═════ THE RECORDS ═════

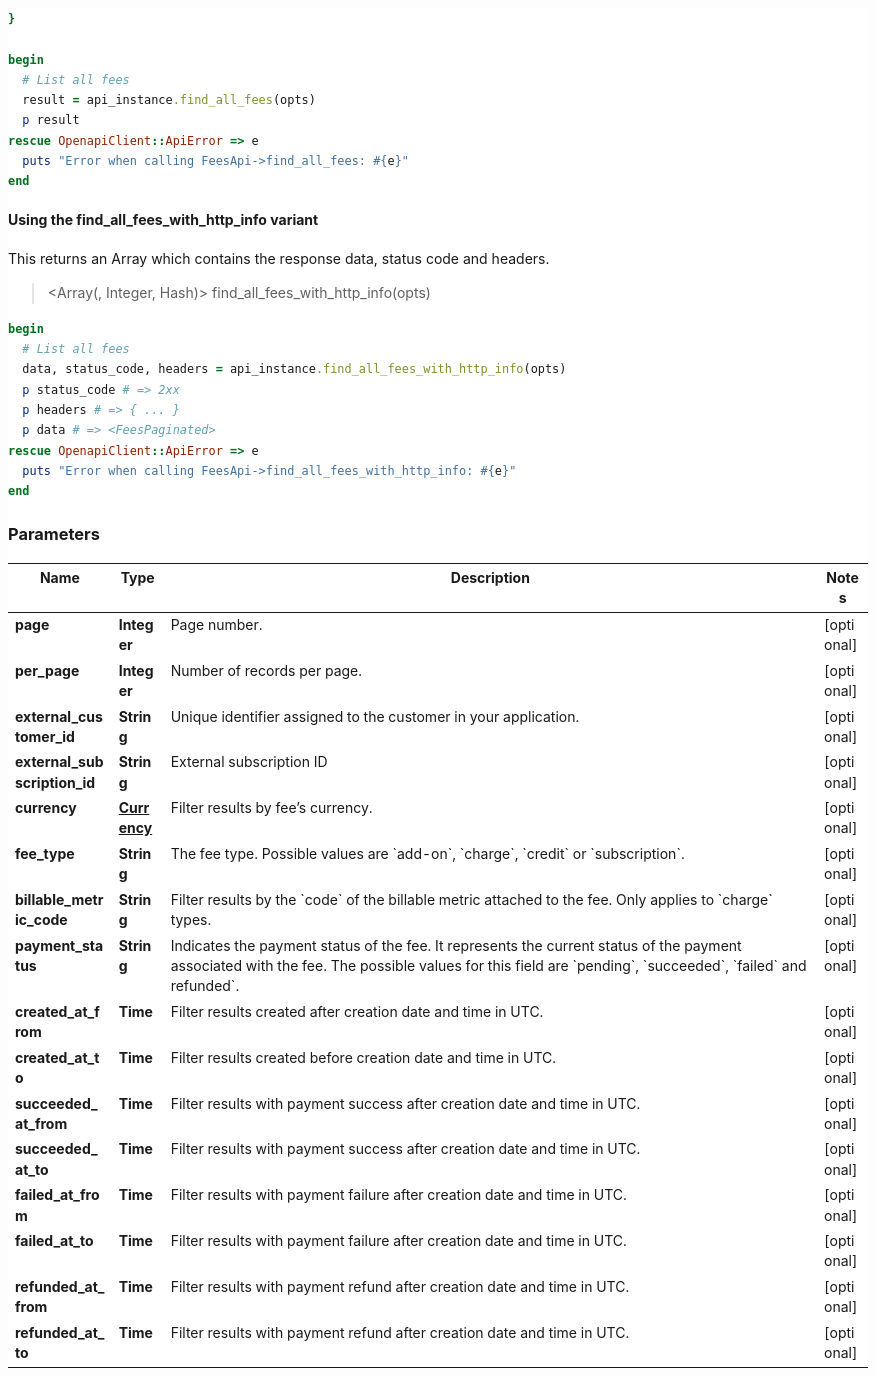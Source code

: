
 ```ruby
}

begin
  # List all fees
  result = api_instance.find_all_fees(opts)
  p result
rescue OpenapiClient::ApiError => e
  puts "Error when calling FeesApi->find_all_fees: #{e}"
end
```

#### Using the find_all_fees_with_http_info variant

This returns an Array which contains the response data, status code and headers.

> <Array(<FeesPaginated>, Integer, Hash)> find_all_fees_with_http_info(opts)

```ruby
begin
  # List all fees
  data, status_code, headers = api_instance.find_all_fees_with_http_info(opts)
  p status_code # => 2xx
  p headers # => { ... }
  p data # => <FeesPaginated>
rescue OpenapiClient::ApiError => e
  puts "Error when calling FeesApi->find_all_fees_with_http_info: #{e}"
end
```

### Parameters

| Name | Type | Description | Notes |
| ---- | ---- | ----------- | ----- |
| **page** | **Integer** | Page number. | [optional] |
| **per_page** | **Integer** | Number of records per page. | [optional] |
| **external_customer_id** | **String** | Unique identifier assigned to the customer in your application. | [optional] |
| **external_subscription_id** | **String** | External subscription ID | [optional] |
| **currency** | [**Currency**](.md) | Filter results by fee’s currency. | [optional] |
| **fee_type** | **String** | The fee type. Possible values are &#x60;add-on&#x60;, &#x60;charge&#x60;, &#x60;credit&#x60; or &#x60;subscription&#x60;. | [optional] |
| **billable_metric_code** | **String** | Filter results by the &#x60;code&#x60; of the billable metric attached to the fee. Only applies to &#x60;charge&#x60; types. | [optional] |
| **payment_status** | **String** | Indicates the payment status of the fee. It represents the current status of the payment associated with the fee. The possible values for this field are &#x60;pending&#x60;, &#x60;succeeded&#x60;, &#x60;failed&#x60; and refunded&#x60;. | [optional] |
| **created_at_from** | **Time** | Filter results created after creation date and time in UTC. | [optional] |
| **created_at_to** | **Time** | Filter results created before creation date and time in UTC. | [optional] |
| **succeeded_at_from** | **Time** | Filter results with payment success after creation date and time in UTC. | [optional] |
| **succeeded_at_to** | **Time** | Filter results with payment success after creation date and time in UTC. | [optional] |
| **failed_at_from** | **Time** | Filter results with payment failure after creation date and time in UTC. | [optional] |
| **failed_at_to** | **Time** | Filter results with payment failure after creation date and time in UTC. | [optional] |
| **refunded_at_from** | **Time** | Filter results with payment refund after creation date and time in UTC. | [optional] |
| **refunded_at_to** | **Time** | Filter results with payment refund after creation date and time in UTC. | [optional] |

═════

- [EXERCISE GOAL]: All entries above must be repeated exactly; pictures are to be left out.

- [RESPONSE TO THIS EXERCISE]:
Source code

:
 ```ruby
}

begin
  # List all fees
  result = api_instance.find_all_fees(opts)
  p result
rescue OpenapiClient::ApiError => e
  puts "Error when calling FeesApi->find_all_fees: #{e}"
end
```

#### Using the find_all_fees_with_http_info variant

This returns an Array which contains the response data, status code and headers.

> <Array(<FeesPaginated>, Integer, Hash)> find_all_fees_with_http_info(opts)

```ruby
begin
  # List all fees
  data, status_code, headers = api_instance.find_all_fees_with_http_info(opts)
  p status_code # => 2xx
  p headers # => { ... }
  p data # => <FeesPaginated>
rescue OpenapiClient::ApiError => e
  puts "Error when calling FeesApi->find_all_fees_with_http_info: #{e}"
end
```

### Parameters

| Name | Type | Description | Notes |
| ---- | ---- | ----------- | ----- |
| **page** | **Integer** | Page number. | [optional] |
| **per_page** | **Integer** | Number of records per page. | [optional] |
| **external_customer_id** | **String** | Unique identifier assigned to the customer in your application. | [optional] |
| **external_subscription_id** | **String** | External subscription ID | [optional] |
| **currency** | [**Currency**](.md) | Filter results by fee’s currency. | [optional] |
| **fee_type** | **String** | The fee type. Possible values are &#x60;add-on&#x60;, &#x60;charge&#x60;, &#x60;credit&#x60; or &#x60;subscription&#x60;. | [optional] |
| **billable_metric_code** | **String** | Filter results by the &#x60;code&#x60; of the billable metric attached to the fee. Only applies to &#x60;charge&#x60; types. | [optional] |
| **payment_status** | **String** | Indicates the payment status of the fee. It represents the current status of the payment associated with the fee. The possible values for this field are &#x60;pending&#x60;, &#x60;succeeded&#x60;, &#x60;failed&#x60; and refunded&#x60;. | [optional] |
| **created_at_from** | **Time** | Filter results created after creation date and time in UTC. | [optional] |
| **created_at_to** | **Time** | Filter results created before creation date and time in UTC. | [optional] |
| **succeeded_at_from** | **Time** | Filter results with payment success after creation date and time in UTC. | [optional] |
| **succeeded_at_to** | **Time** | Filter results with payment success after creation date and time in UTC. | [optional] |
| **failed_at_from** | **Time** | Filter results with payment failure after creation date and time in UTC. | [optional] |
| **failed_at_to** | **Time** | Filter results with payment failure after creation date and time in UTC. | [optional] |
| **refunded_at_from** | **Time** | Filter results with payment refund after creation date and time in UTC. | [optional] |
| **refunded_at_to** | **Time** | Filter results with payment refund after creation date and time in UTC. | [optional] |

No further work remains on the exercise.